For the fourth year in a row, Chicago has been rated the nation’s third-most congested city, with the Dan Ryan having three of America’s worst bottlenecks, according to yearly traffic scorecard produced by INRIX, which provides traffic and navigation services.
Only New York and Los Angeles had worse overall congestion than Chicago in 2010, with Washington, D.C., and Dallas rounding out the top five.
The city’s worst bottleneck is northbound on the Dan Ryan at the Canalport exit.
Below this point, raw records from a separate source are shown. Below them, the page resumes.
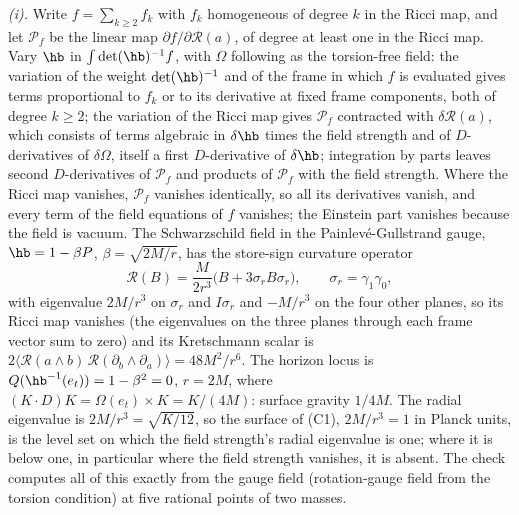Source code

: \emph{(i).} Write $f = \sum_{k \geq 2} f_{k}$ with $f_{k}$ homogeneous of degree $k$ in the Ricci map, and let $\mathcal{P}_{f}$ be the linear map $\partial f/\partial\mathcal{R}(a)$, of degree at least one in the Ricci map. Vary $\hb$ in $\int\det(\hb)^{-1}f$, with $\Omega$ following as the torsion-free field: the variation of the weight $\det(\hb)^{-1}$ and of the frame in which $f$ is evaluated gives terms proportional to $f_{k}$ or to its derivative at fixed frame components, both of degree $k \geq 2$; the variation of the Ricci map gives $\mathcal{P}_{f}$ contracted with $\delta\mathcal{R}(a)$, which consists of terms algebraic in $\delta\hb$ times the field strength and of $D$-derivatives of $\delta\Omega$, itself a first $D$-derivative of $\delta\hb$; integration by parts leaves second $D$-derivatives of $\mathcal{P}_{f}$ and products of $\mathcal{P}_{f}$ with the field strength. Where the Ricci map vanishes, $\mathcal{P}_{f}$ vanishes identically, so all its derivatives vanish, and every term of the field equations of $f$ vanishes; the Einstein part vanishes because the field is vacuum. The Schwarzschild field in the Painlev\'e-Gullstrand gauge, $\hb = 1 - \beta P$, $\beta = \sqrt{2M/r}$, has the store-sign curvature operator
\[
\mathcal{R}(B) = \frac{M}{2r^{3}}\bigl(B + 3\sigma_{r}B\sigma_{r}\bigr), \qquad \sigma_{r} = \gamma_{1}\gamma_{0},
\]
with eigenvalue $2M/r^{3}$ on $\sigma_{r}$ and $I\sigma_{r}$ and $-M/r^{3}$ on the four other planes, so its Ricci map vanishes (the eigenvalues on the three planes through each frame vector sum to zero) and its Kretschmann scalar is $2\langle\mathcal{R}(a \wedge b)\,\mathcal{R}(\partial_{b} \wedge \partial_{a})\rangle = 48M^{2}/r^{6}$. The horizon locus is $Q(\hb^{-1}(e_{t})) = 1 - \beta^{2} = 0$, $r = 2M$, where $(K \cdot D)K = \Omega(e_{t}) \times K = K/(4M)$: surface gravity $1/4M$. The radial eigenvalue is $2M/r^{3} = \sqrt{K/12}$, so the surface of (C1), $2M/r^{3} = 1$ in Planck units, is the level set on which the field strength's radial eigenvalue is one; where it is below one, in particular where the field strength vanishes, it is absent. The check computes all of this exactly from the gauge field (rotation-gauge field from the torsion condition) at five rational points of two masses.

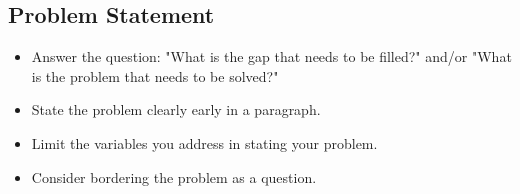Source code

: %
%


\subsection{Problem Statement}\label{subsec:problem-statement}

\begin{itemize}
    \item Answer the question: "What is the gap that needs to be filled?"
    and/or "What is the problem that needs to be solved?"
    \item State the problem clearly early in a paragraph.
    \item Limit the variables you address in stating your problem.
    \item Consider bordering the problem as a question.
\end{itemize}

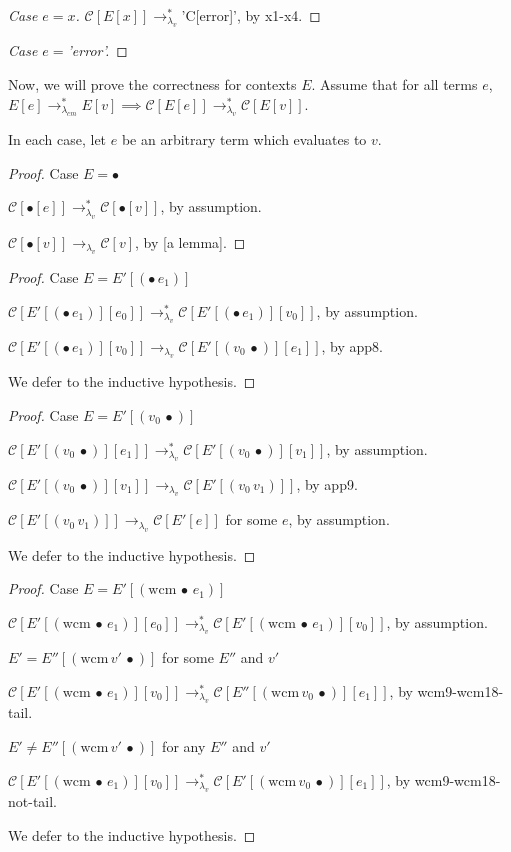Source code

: \documentclass[ms,electronic,twosidetoc,letterpaper,chaptercenter,parttop]{byumsphd}
\newcommand{\lvrr}{\rightarrow_{\lambda_v}}
\newcommand{\lvrrs}{\rightarrow_{\lambda_v}^{*}}
\newcommand{\cmrrs}{\rightarrow_{\lambda_{cm}}^{*}}
\newcommand{\C}[1]{\mathcal{C}[#1]}
\newcommand{\app}[2]{(#1\,#2)}
\newcommand{\wcm}[2]{(\mathrm{wcm}\,#1\,#2)}
\newcommand{\hole}{\bullet}
\begin{document}
\begin{proof}[Case $e=x$]
$\C{E[x]}\lvrrs$\scheme'C[error]', by x1-x4.
\end{proof}

\begin{proof}[Case $e=$\scheme'error']
\end{proof}

Now, we will prove the correctness for contexts $E$. Assume that for all terms $e$,
$E[e]\cmrrs E[v]\implies\C{E[e]}\lvrrs \C{E[v]}$.

In each case, let $e$ be an arbitrary term which evaluates to $v$.

\begin{proof}{Case $E=\hole$}

$\C{\hole[e]}\lvrrs\C{\hole[v]}$, by assumption.

$\C{\hole[v]}\lvrr\C{v}$, by [a lemma].
\end{proof}

\begin{proof}{Case $E=E'[\app{\hole}{e_1}]$}

$\C{E'[\app{\hole}{e_1}][e_0]}\lvrrs\C{E'[\app{\hole}{e_1}][v_0]}$, by assumption.

$\C{E'[\app{\hole}{e_1}][v_0]}\lvrr\C{E'[\app{v_0}{\hole}][e_1]}$, by app8.

We defer to the inductive hypothesis.
\end{proof}

\begin{proof}{Case $E=E'[\app{v_0}{\hole}]$}

$\C{E'[\app{v_0}{\hole}][e_1]}\lvrrs\C{E'[\app{v_0}{\hole}][v_1]}$, by assumption.

$\C{E'[\app{v_0}{\hole}][v_1]}\lvrr\C{E'[\app{v_0}{v_1}]}$, by app9.

$\C{E'[\app{v_0}{v_1}]}\lvrr\C{E'[e]}$ for some $e$, by assumption.

We defer to the inductive hypothesis.
\end{proof}

\begin{proof}{Case $E=E'[\wcm{\hole}{e_1}]$}

$\C{E'[\wcm{\hole}{e_1}][e_0]}\lvrrs\C{E'[\wcm{\hole}{e_1}][v_0]}$, by assumption.

\begin{case}{$E'=E''[\wcm{v'}{\hole}]$ for some $E''$ and $v'$}

$\C{E'[\wcm{\hole}{e_1}][v_0]}\lvrrs\C{E''[\wcm{v_0}{\hole}][e_1]}$, by wcm9-wcm18-tail.
\end{case}

\begin{case}{$E'\ne E''[\wcm{v'}{\hole}]$ for any $E''$ and $v'$}

$\C{E'[\wcm{\hole}{e_1}][v_0]}\lvrrs\C{E'[\wcm{v_0}{\hole}][e_1]}$, by wcm9-wcm18-not-tail.
\end{case}

We defer to the inductive hypothesis.
\end{proof}
\end{document}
If it’s any consolation, the bottleneck is rated the nation’s third-worst, down from second in 2009, according to the scorecard.
In case you needed telling, the absolute worst time to be on the road in the city is Friday around 5:15 p.m.
“America is back on the road to gridlock,” said Bryan Mistele, INRIX president and CEO. “Population growth combined with increases in interstate commerce spurred by economic recovery are fueling these increases. With only 150,000 new jobs created in our nation’s urban centers last year, we can expect even more gridlock when the 6 million jobs lost in the recession return to the nation’s cities.”
Of the 100 most populated cities in America, 70 experienced increases in traffic congestion compared with a year earlier, according to INRIX.
Nationwide, traffic congestion is up about 11 percent, said INRIX’s Jim Bak, but there was almost no change in the amount of cars on the road in Chicago, although that’s likely to change as the economic recovery gathers pace, Bak said.
“In a way, we should like traffic — even though it’s enormously frustrating,” Bak said.
Two other northbound Dan Ryan locations made the list of the nation’s 10 worst bottlenecks: Ruble Street, ranked 7th, and 18th Street, ranked 8th.